Teachers' Conference: Croke Park deal is the ‘greatest waste of time ever’

The Croke Park agreement, under which teachers work 33 hours per year in non-classroom contact, has been described as the “greatest waste of time ever”.

Teachers' Conference: Croke Park deal is the ‘greatest waste of time ever’

ASTI delegates unanimously passed a motion yesterday demanding that Croke Park hours be rescinded, in light of the recent economic recovery.

Siobhan O’Donovan, of the Desmond branch which proposed the motion, said the extra hours were counter-productive and that some teachers had pulled back on extra-curricular activities in schools as a result.

She pointed to debating and school tours as activities from which teachers might withdraw.

Ms O’Donovan and other teachers were applauded by delegates when they called for an end to Croke Park hours once the agreement finishes, demanding that they never be repeated.

Ms O’Donovan, a French and English teacher at Patrician Academy, Mallow, Co Cork, said a whole chunk of her life had vanished because of the extra hours.

“I love teaching but the Croke Park agreement is the greatest waste of time ever and a source of negative feelings among teachers. These hours are a waste of my time and I want them back,” she said.

James McGovern, Enniscorthy, Co Wexford, said teachers felt they were putting in the hours just for the sake of it, adding that there should be more flexibility. He said the agreement had outlived its usefulness and that teachers had delivered almost 2m extra working hours, not counting extra-curricular hours.

Convention also passed a motion calling for the removal of the public-service pension levy.

Mary Lynch, Fermoy, Co Cork, proposing, said it was an unfair tax that reduces teachers’ pay by between 7.5% and 10%.

“It is a fraud to call it a pension levy. It is a mere tax on the fact that we have a pension,” she claimed.

Dublin delegate Susie Hall said the levy was an “actual theft” and represented a dipping into teachers’ pockets.

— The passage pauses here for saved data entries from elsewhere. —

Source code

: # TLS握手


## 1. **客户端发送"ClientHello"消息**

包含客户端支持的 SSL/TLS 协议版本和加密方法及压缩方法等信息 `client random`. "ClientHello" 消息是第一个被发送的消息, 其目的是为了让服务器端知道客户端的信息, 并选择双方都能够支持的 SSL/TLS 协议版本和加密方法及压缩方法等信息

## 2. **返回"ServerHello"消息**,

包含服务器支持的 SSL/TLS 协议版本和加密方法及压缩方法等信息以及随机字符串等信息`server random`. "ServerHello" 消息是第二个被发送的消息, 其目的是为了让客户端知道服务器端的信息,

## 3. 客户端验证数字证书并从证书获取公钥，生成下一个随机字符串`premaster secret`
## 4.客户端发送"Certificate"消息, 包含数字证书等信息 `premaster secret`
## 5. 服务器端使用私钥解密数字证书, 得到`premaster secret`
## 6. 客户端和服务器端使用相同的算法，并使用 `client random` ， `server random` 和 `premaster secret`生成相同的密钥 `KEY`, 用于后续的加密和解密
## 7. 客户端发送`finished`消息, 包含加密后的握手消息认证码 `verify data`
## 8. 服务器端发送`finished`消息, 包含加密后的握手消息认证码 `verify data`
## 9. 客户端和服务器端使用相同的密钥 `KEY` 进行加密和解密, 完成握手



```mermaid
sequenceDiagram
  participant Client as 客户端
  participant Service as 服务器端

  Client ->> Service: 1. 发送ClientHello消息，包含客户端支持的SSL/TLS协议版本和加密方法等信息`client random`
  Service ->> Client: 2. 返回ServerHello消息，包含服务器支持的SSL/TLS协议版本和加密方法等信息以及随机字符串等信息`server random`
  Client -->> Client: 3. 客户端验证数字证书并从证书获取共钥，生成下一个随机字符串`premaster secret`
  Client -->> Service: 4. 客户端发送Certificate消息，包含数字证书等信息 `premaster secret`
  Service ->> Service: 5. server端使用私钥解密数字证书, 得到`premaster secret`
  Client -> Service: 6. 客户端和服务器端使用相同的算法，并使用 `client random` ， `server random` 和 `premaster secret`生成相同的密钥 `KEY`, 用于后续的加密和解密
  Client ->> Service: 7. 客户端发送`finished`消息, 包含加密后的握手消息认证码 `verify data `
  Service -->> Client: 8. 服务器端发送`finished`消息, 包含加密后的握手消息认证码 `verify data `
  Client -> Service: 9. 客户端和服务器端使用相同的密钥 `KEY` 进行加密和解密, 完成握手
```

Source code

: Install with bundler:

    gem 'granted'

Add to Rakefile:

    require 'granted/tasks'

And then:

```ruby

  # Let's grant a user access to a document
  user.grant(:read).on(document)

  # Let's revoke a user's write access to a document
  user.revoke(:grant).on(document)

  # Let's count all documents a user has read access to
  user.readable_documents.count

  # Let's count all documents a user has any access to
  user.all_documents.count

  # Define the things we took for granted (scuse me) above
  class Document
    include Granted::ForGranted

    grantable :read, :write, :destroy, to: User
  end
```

Concerns were also voiced about class sizes, which, according to ASTI general secretary Pat King, have increased significantly since the 2009 cut to the pupil-teacher ratio.

This, he said, is particularly concerning given the emphasis in the proposed Junior Certificate reforms on using a broad range of teaching and learning methods, as well as developing skills such as verbal communication, teamwork and social and emotional skills.

Access to IT equipment in the classroom was also impacting on schools’ capacity to implement the reforms, the conference heard.